I was on the opposite side of the street as this man, and I was running late for work, so it really didn’t make sense for me to wait for the walk signal and cross the street in the opposite direction from my office to put change in this man’s hat. But I couldn’t make myself stop watching, and I figured that was a moment worth paying for, so I did.
I’m not sure whether music is or should be considered a commodity. I know that it seems like if a man is going to sit outside and play a beautiful song for the public, we should all be able to enjoy that without feeling the need to dig into our wallets. How can you assign value to a song? The dollar I dropped into that man’s hat doesn’t come close to equaling the music he played on any scale of worth.
At the same time, art doesn’t exist without the artist, and if we want beautiful music to be played to us on the streets or anywhere, we need to ensure that those artists can afford to eat and live. After all, they are providing a service, and those of us who value that service enough should be willing to pay for it.
I feel the same way about news (c’mon, you knew I was going to segue into this). We are getting news for free on the internet, and we all take that for granted. But as a result of the fact that we no longer have to pay for quality news stories, millions of journalists are losing their jobs. If enough journalists lose their jobs, and enough newspapers shut down their local and international bureaus, the quality of the writing and reporting we have become accustomed to is going to sharply decline.

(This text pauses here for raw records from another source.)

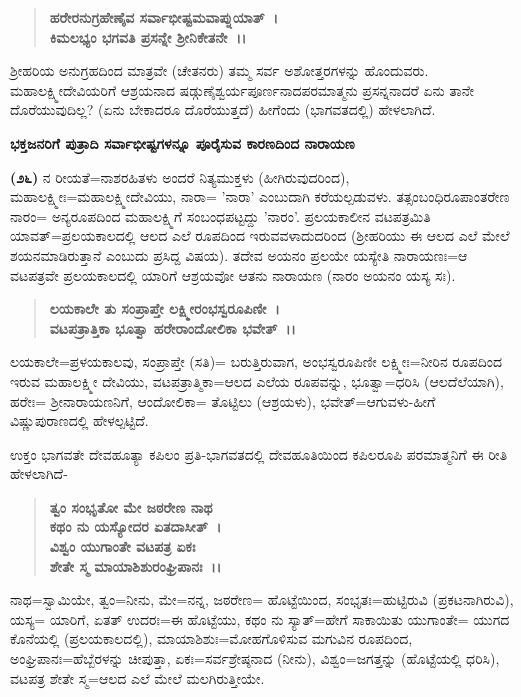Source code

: \begin{verse}
\textbf{ಹರೇರನುಗ್ರಹೇಣೈವ ಸರ್ವಾಭೀಷ್ಟಮವಾಪ್ನುಯಾತ್~।}\\\textbf{ಕಿಮಲಭ್ಯಂ ಭಗವತಿ ಪ್ರಸನ್ನೇ ಶ‍್ರೀನಿಕೇತನೇ~।।}
\end{verse}

ಶ‍್ರೀಹರಿಯ ಅನುಗ್ರಹದಿಂದ ಮಾತ್ರವೇ (ಚೇತನರು) ತಮ್ಮ ಸರ್ವ ಅಶೋತ್ತರಗಳನ್ನು ಹೊಂದುವರು. ಮಹಾಲಕ್ಷ್ಮೀದೇವಿಯರಿಗೆ ಆಶ್ರಯನಾದ ಷಡ್ಗುಣೈಶ್ವರ್ಯಪೂರ್ಣನಾದ\break ಪರಮಾತ್ಮನು ಪ್ರಸನ್ನನಾದರೆ ಏನು ತಾನೇ ದೊರೆಯುವುದಿಲ್ಲ? (ಏನು ಬೇಕಾದರೂ ದೊರೆಯುತ್ತದೆ) ಹೀಗೆಂದು (ಭಾಗವತದಲ್ಲಿ) ಹೇಳಲಾಗಿದೆ.

\begin{center}
\textbf{ಭಕ್ತಜನರಿಗೆ ಪುತ್ರಾದಿ ಸರ್ವಾಭೀಷ್ಟಗಳನ್ನೂ ಪೂರೈಸುವ ಕಾರಣದಿಂದ ನಾರಾಯಣ}
\end{center}

\textbf{(೨೬)} ನ ರೀಯತೆ=ನಾಶರಹಿತಳು ಅಂದರೆ ನಿತ್ಯಮುಕ್ತಳು (ಹೀಗಿರುವುದರಿಂದ), ಮಹಾಲಕ್ಷ್ಮೀಃ=ಮಹಾಲಕ್ಷ್ಮೀದೇವಿಯು, ನಾರಾ= 'ನಾರಾ' ಎಂಬುದಾಗಿ ಕರೆಯಲ್ಪಡುವಳು. ತತ್ಸಂಬಂಧಿರೂಪಾಂತರೇಣ ನಾರಂ= ಅನ್ಯರೂಪದಿಂದ ಮಹಾಲಕ್ಷ್ಮಿಗೆ ಸಂಬಂಧಪಟ್ಟದ್ದು 'ನಾರಂ'. ಪ್ರಲಯಕಾಲೀನ ವಟಪತ್ರಮಿತಿ ಯಾವತ್=ಪ್ರಲಯಕಾಲದಲ್ಲಿ ಆಲದ ಎಲೆ ರೂಪದಿಂದ ಇರುವವಳಾದುದರಿಂದ (ಶ‍್ರೀಹರಿಯು ಈ ಆಲದ ಎಲೆ ಮೇಲೆ ಶಯನಮಾಡಿರುತ್ತಾನೆ ಎಂಬುದು ಪ್ರಸಿದ್ದ ವಿಷಯ). ತದೇವ ಅಯನಂ ಪ್ರಲಯೇ ಯಸ್ಯೇತಿ ನಾರಾಯಣಃ=ಆ ವಟಪತ್ರವೇ ಪ್ರಲಯಕಾಲದಲ್ಲಿ ಯಾರಿಗೆ ಆಶ್ರಯವೋ ಆತನು ನಾರಾಯಣ (ನಾರಂ ಅಯನಂ ಯಸ್ಯ ಸಃ).

\begin{verse}
\textbf{ಲಯಕಾಲೇ ತು ಸಂಪ್ರಾಪ್ತೇ ಲಕ್ಷ್ಮೀರಂಭಸ್ವರೂಪಿಣೀ~।}\\\textbf{ವಟಪತ್ರಾತ್ತಿಕಾ ಭೂತ್ವಾ ಹರೇರಾಂದೋಲಿಕಾ ಭವೇತ್~।।}
\end{verse}


ಲಯಕಾಲೇ=ಪ್ರಳಯಕಾಲವು, ಸಂಪ್ರಾಪ್ತೇ (ಸತಿ)= ಬರುತ್ತಿರುವಾಗ, ಅಂಭಸ್ವರೂಪಿಣೀ ಲಕ್ಷ್ಮೀಃ=ನೀರಿನ ರೂಪದಿಂದ ಇರುವ ಮಹಾಲಕ್ಷ್ಮೀ ದೇವಿಯು, ವಟಪತ್ರಾತ್ಮಿಕಾ=ಆಲದ ಎಲೆಯ ರೂಪವನ್ನು, ಭೂತ್ವಾ=ಧರಿಸಿ (ಆಲದೆಲೆಯಾಗಿ), ಹರೇಃ= ಶ‍್ರೀನಾರಾಯಣನಿಗೆ, ಆಂದೋಲಿಕಾ= ತೊಟ್ಟಿಲು (ಆಶ್ರಯಳು), ಭವೇತ್=ಆಗುವಳು-ಹೀಗೆ ವಿಷ್ಣುಪುರಾಣದಲ್ಲಿ ಹೇಳಲ್ಪಟ್ಟಿದೆ.

ಉಕ್ತಂ ಭಾಗವತೇ ದೇವಹೂತ್ಯಾ ಕಪಿಲಂ ಪ್ರತಿ-ಭಾಗವತದಲ್ಲಿ ದೇವಹೂತಿಯಿಂದ ಕಪಿಲರೂಪಿ ಪರಮಾತ್ಮನಿಗೆ ಈ ರೀತಿ ಹೇಳಲಾಗಿದೆ-

\begin{verse}
\textbf{ತ್ವಂ ಸಂಭೃತೋ ಮೇ ಜಠರೇಣ ನಾಥ}\\\textbf{ಕಥಂ ನು ಯಸ್ಯೋದರ ಏತದಾಸೀತ್~।}\\\textbf{ವಿಶ್ವಂ ಯುಗಾಂತೇ ವಟಪತ್ರ ಏಕಃ}\\\textbf{ಶೇತೇ ಸ್ಮ ಮಾಯಾಶಿಶುರಂಘ್ರಿಪಾನಃ~।।}
\end{verse}

ನಾಥ=ಸ್ವಾಮಿಯೇ, ತ್ವಂ=ನೀನು, ಮೇ=ನನ್ನ, ಜಠರೇಣ= ಹೊಟ್ಟೆಯಿಂದ, ಸಂಭೃತಃ\-=ಹುಟ್ಟಿರುವಿ (ಪ್ರಕಟನಾಗಿರುವಿ), ಯಸ್ಯ= ಯಾರಿಗೆ, ಏತತ್ ಉದರಃ=ಈ ಹೊಟ್ಟೆಯು, ಕಥಂ ನು ಸ್ಯಾತ್=ಹೇಗೆ ಸಾಕಾಯಿತು ಯುಗಾಂತೇ= ಯುಗದ ಕೊನೆಯಲ್ಲಿ (ಪ್ರಲಯಕಾಲದಲ್ಲಿ), ಮಾಯಾಶಿಶುಃ=ಮೋಹಗೊಳಿಸುವ ಮಗುವಿನ ರೂಪದಿಂದ, ಅಂಘ್ರಿಪಾನಃ=ಹೆಬ್ಬೆರ\-ಳನ್ನು ಚೀಪುತ್ತಾ, ಏಕಃ=ಸರ್ವಶ್ರೇಷ್ಠನಾದ (ನೀನು), ವಿಶ್ವಂ=ಜಗತ್ತನ್ನು (ಹೊಟ್ಟೆಯಲ್ಲಿ ಧರಿಸಿ), ವಟಪತ್ರ ಶೇತೇ ಸ್ಮ=ಆಲದ ಎಲೆ ಮೇಲೆ ಮಲಗಿರುತ್ತೀಯೇ.

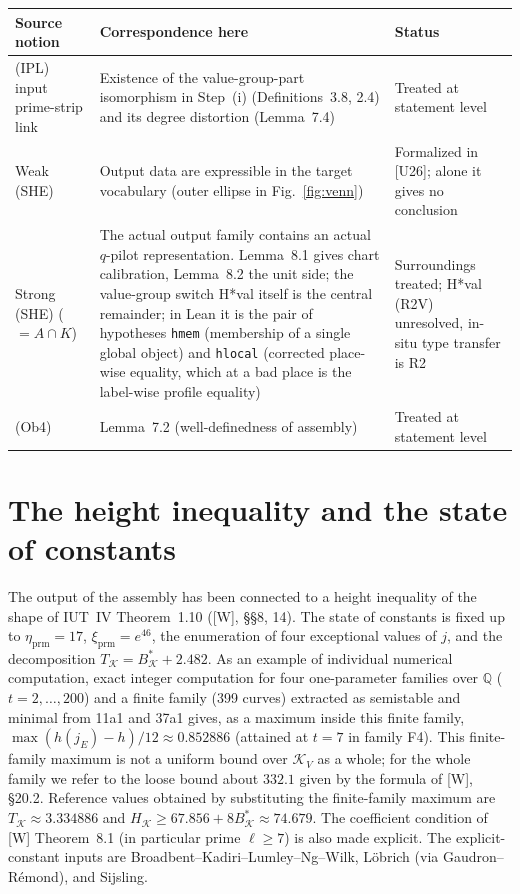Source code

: \documentclass[11pt]{article}
\newcommand{\cK}{\mathcal K}
\begin{document}
\begin{center}
\begin{tabular}{p{3.4cm}p{7.2cm}p{4.2cm}}
\toprule
Source notion & Correspondence here & Status\\
\midrule
(IPL) input prime-strip link & Existence of the value-group-part
isomorphism in Step~(i) (Definitions~3.8, 2.4) and its degree
distortion (Lemma~7.4) & Treated at statement level\\
Weak (SHE) & Output data are expressible in the target vocabulary
(outer ellipse in Fig.~\ref{fig:venn}) & Formalized in [U26]; alone
it gives no conclusion\\
Strong (SHE) ($=A\cap K$) & The actual output family contains an
actual $q$-pilot representation.  Lemma~8.1 gives chart
calibration, Lemma~8.2 the unit side; the value-group switch H*val
itself is the central remainder; in Lean it is the pair of hypotheses
\texttt{hmem} (membership of a single global object) and
\texttt{hlocal} (corrected place-wise equality, which at a bad place
is the label-wise profile equality) & Surroundings treated; H*val (R2V)
unresolved, in-situ type transfer is R2\\
(Ob4) & Lemma~7.2 (well-definedness of assembly) & Treated at
statement level\\
\bottomrule
\end{tabular}
\end{center}

\section{The height inequality and the state of constants}

The output of the assembly has been connected to a height
inequality of the shape of IUT~IV Theorem~1.10 ([W], \S\S8, 14).
The state of constants is fixed up to
$\eta_{\mathrm{prm}}=17$, $\xi_{\mathrm{prm}}=e^{46}$, the
enumeration of four exceptional values of $j$, and the
decomposition $T_{\cK}=B_{\cK}^{*}+2.482$.  As an example of
individual numerical computation, exact integer computation for
four one-parameter families over $\mathbb Q$ ($t=2,\dots,200$) and
a finite family (399 curves) extracted as semistable and minimal
from 11a1 and 37a1 gives, as a maximum inside this finite family,
$\max (h(j_E)-h)/12\approx0.852886$ (attained at $t=7$ in family
F4).  This finite-family maximum is not a uniform bound over
$\cK_V$ as a whole; for the whole family we refer to the loose
bound about $332.1$ given by the formula of [W], \S20.2.
Reference values obtained by substituting the finite-family maximum
are $T_{\cK}\approx3.334886$ and
$H_{\cK}\ge67.856+8B_{\cK}^{*}\approx74.679$.  The coefficient
condition of [W] Theorem~8.1 (in particular prime $\ell\ge7$) is
also made explicit.  The explicit-constant inputs are
Broadbent--Kadiri--Lumley--Ng--Wilk, L\"obrich (via
Gaudron--R\'emond), and Sijsling.
\end{document}

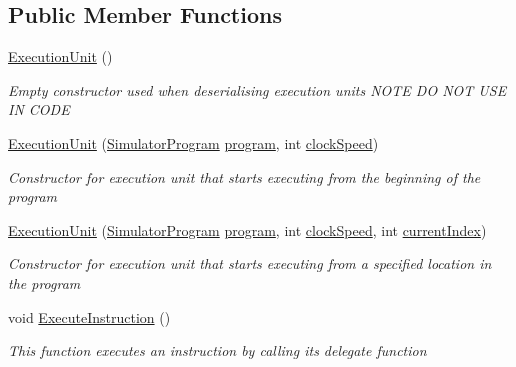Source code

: \subsection*{Public Member Functions}
\begin{DoxyCompactItemize}
\item 
\hyperlink{class_c_p_u___o_s___simulator_1_1_c_p_u_1_1_execution_unit_a120752194e87fb29721e46176b912a0c}{Execution\+Unit} ()
\begin{DoxyCompactList}\small\item\em Empty constructor used when deserialising execution units N\+O\+T\+E D\+O N\+O\+T U\+S\+E I\+N C\+O\+D\+E \end{DoxyCompactList}\item 
\hyperlink{class_c_p_u___o_s___simulator_1_1_c_p_u_1_1_execution_unit_aaa72bccee27d810d5bbfa9ed02215fa9}{Execution\+Unit} (\hyperlink{class_c_p_u___o_s___simulator_1_1_c_p_u_1_1_simulator_program}{Simulator\+Program} \hyperlink{class_c_p_u___o_s___simulator_1_1_c_p_u_1_1_execution_unit_a192670bee8ca089c38e9989350f658d6}{program}, int \hyperlink{class_c_p_u___o_s___simulator_1_1_c_p_u_1_1_execution_unit_a0deb0a3e0c9fa402598bbf18be6535cc}{clock\+Speed})
\begin{DoxyCompactList}\small\item\em Constructor for execution unit that starts executing from the beginning of the program \end{DoxyCompactList}\item 
\hyperlink{class_c_p_u___o_s___simulator_1_1_c_p_u_1_1_execution_unit_a0b69abfef40692e266fee90b2321797e}{Execution\+Unit} (\hyperlink{class_c_p_u___o_s___simulator_1_1_c_p_u_1_1_simulator_program}{Simulator\+Program} \hyperlink{class_c_p_u___o_s___simulator_1_1_c_p_u_1_1_execution_unit_a192670bee8ca089c38e9989350f658d6}{program}, int \hyperlink{class_c_p_u___o_s___simulator_1_1_c_p_u_1_1_execution_unit_a0deb0a3e0c9fa402598bbf18be6535cc}{clock\+Speed}, int \hyperlink{class_c_p_u___o_s___simulator_1_1_c_p_u_1_1_execution_unit_af6807cb5343acc2c40a08166c748f1f0}{current\+Index})
\begin{DoxyCompactList}\small\item\em Constructor for execution unit that starts executing from a specified location in the program \end{DoxyCompactList}\item 
void \hyperlink{class_c_p_u___o_s___simulator_1_1_c_p_u_1_1_execution_unit_ae0298423e5e7aad47e342e3960a361ac}{Execute\+Instruction} ()
\begin{DoxyCompactList}\small\item\em This function executes an instruction by calling its delegate function \end{DoxyCompactList}\end{DoxyCompactItemize}
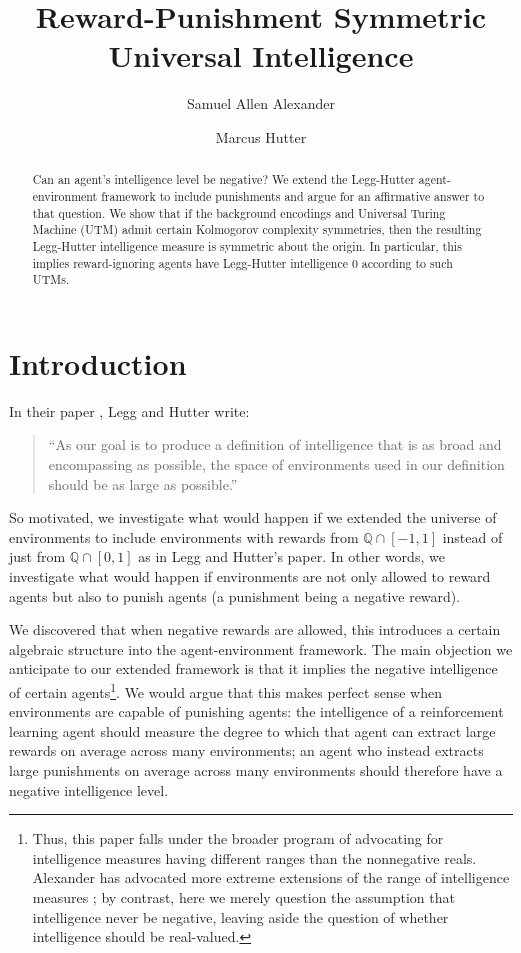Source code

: \documentclass[runningheads]{llncs}
\title{Reward-Punishment Symmetric Universal Intelligence}
\author{Samuel Allen Alexander\inst{1}\orcidID{0000-0002-7930-110X}
\and
Marcus Hutter\inst{2}\orcidID{0000-0002-3263-4097}}
\institute{The U.S.\ Securities and Exchange Commission
\email{samuelallenalexander@gmail.com}
\url{https://philpeople.org/profiles/samuel-alexander/publications}
\and
Google DeepMind
\email{marcus.hutter@anu.edu.au}
\url{http://www.hutter1.net/}
}
\begin{document}
\maketitle

\begin{abstract}
    Can an agent's intelligence level be negative?
    We extend the Legg-Hutter agent-environment framework to include punishments
    and argue for an affirmative answer to that question.
    We show that if the background encodings and Universal Turing Machine (UTM) admit
    certain Kolmogorov complexity symmetries,
    then the resulting Legg-Hutter intelligence measure is symmetric about
    the origin. In particular, this implies reward-ignoring agents
    have Legg-Hutter intelligence $0$ according to such UTMs.
\end{abstract}

\section{Introduction}

In their paper \cite{legg2007universal}, Legg and Hutter write:
\begin{quote}
    ``As our goal is to produce a definition of intelligence that is as broad and
    encompassing as possible, the space of environments used in our definition should
    be as large as possible.''
\end{quote}
So motivated, we investigate what would happen if we extended the universe
of environments to include environments with rewards from $\mathbb Q\cap [-1,1]$
instead of just from $\mathbb Q\cap [0,1]$ as in Legg and Hutter's paper.
In other words, we investigate what would happen if environments are not only
allowed to reward agents but also to punish agents (a punishment being a negative
reward).

We discovered that when negative rewards are allowed, this
introduces a certain algebraic structure into the agent-environment framework. The
main objection we anticipate to our extended framework
is that it implies the negative intelligence of certain
agents\footnote{Thus, this paper falls under the broader
program of advocating for intelligence measures having different ranges than
the nonnegative reals. Alexander has advocated
more extreme extensions of the range of intelligence measures
\cite{alexander2020archimedean} \cite{alexander2021measuring}; by contrast,
here we merely question the
assumption that intelligence never be negative, leaving aside the
question of whether intelligence should be real-valued.}.
We would argue that this makes perfect sense when environments are capable of punishing
agents: the intelligence of a reinforcement learning agent should measure the
degree to which that agent can extract large rewards on average across many environments;
an agent who instead extracts large punishments on average across many environments
should therefore have a negative intelligence level.
\end{document}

Whenever I bring up the possibility of newspapers charging for their websites, someone always says that it won’t work, that people will just find free news elsewhere and the websites that charge for news will fail. These are the same people who figure out ways to download music for free, those people who feel like art and news should be a free public service, not a commodity.
But they fail to consider the fact that someone has to spend his or her entire day producing that art or that content, and that somehow, that person needs to be compensated in order to continue. If you lose the journalist, you lose the content. I’d rather pay a cent a page than lose the New York Times, wouldn’t you? Wouldn’t everyone?
There are amazing news blogs out there, and I happen to work for one. But I think blogs are a great supplement to newspapers, not a replacement. What about the crossword puzzle? The wedding announcements?! THE ADVICE COLUMNS!
Save the newspapers? Yes we can!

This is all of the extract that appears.